(Material for this task)

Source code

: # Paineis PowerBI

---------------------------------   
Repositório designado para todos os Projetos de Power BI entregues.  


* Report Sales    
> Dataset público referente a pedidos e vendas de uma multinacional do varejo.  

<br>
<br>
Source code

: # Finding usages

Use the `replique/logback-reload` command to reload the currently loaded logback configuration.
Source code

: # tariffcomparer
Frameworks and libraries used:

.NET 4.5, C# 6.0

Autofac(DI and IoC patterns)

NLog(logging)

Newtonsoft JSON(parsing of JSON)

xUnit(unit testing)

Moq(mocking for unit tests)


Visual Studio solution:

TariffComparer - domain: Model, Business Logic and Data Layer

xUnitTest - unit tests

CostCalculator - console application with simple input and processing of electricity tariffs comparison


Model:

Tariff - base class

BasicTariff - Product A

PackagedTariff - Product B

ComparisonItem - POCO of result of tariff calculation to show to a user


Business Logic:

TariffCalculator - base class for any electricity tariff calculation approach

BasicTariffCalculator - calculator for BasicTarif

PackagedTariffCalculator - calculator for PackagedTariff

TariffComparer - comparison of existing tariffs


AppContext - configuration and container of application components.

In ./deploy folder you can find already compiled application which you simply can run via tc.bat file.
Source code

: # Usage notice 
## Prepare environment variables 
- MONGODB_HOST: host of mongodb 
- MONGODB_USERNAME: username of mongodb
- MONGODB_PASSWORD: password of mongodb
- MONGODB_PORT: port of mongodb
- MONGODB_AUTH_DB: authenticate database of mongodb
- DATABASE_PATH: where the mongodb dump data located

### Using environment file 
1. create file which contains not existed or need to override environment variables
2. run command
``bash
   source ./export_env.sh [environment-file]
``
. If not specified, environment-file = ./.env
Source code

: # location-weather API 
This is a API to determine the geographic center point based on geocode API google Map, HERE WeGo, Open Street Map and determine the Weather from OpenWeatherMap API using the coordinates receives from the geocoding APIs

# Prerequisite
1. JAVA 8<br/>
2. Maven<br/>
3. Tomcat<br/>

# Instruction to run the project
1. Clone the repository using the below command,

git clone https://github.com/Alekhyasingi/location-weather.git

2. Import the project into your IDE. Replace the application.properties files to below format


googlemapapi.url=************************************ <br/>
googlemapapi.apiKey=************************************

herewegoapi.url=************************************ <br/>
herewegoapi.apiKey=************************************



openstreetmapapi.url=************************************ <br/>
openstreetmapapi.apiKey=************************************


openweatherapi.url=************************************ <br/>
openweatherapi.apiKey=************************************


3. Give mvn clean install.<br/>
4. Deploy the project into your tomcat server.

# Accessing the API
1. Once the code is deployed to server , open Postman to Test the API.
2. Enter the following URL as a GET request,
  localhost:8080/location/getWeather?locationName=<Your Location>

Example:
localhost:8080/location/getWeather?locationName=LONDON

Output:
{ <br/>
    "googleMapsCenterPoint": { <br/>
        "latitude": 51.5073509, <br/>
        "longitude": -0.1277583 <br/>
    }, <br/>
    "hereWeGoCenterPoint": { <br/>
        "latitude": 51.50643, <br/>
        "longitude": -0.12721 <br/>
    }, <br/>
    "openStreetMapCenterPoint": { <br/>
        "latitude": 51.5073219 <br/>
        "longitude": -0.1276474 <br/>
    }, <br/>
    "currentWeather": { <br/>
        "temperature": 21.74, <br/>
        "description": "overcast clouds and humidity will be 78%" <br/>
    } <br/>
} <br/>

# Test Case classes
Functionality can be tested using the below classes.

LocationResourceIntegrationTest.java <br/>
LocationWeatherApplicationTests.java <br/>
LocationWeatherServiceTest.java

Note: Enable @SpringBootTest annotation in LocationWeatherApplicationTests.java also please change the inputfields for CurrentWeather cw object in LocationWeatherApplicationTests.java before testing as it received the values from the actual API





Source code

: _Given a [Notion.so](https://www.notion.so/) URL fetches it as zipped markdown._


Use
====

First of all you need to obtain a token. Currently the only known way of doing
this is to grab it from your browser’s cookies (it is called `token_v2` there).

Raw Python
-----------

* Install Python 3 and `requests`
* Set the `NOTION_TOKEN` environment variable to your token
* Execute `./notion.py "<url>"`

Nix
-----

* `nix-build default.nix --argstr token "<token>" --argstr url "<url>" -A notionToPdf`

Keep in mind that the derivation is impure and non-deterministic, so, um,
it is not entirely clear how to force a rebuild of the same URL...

(End Material for this task)

◆ **What you need to do**:
State how many lines of the listing include "configuration", and nothing more.

◆ **Solution to this task**:
2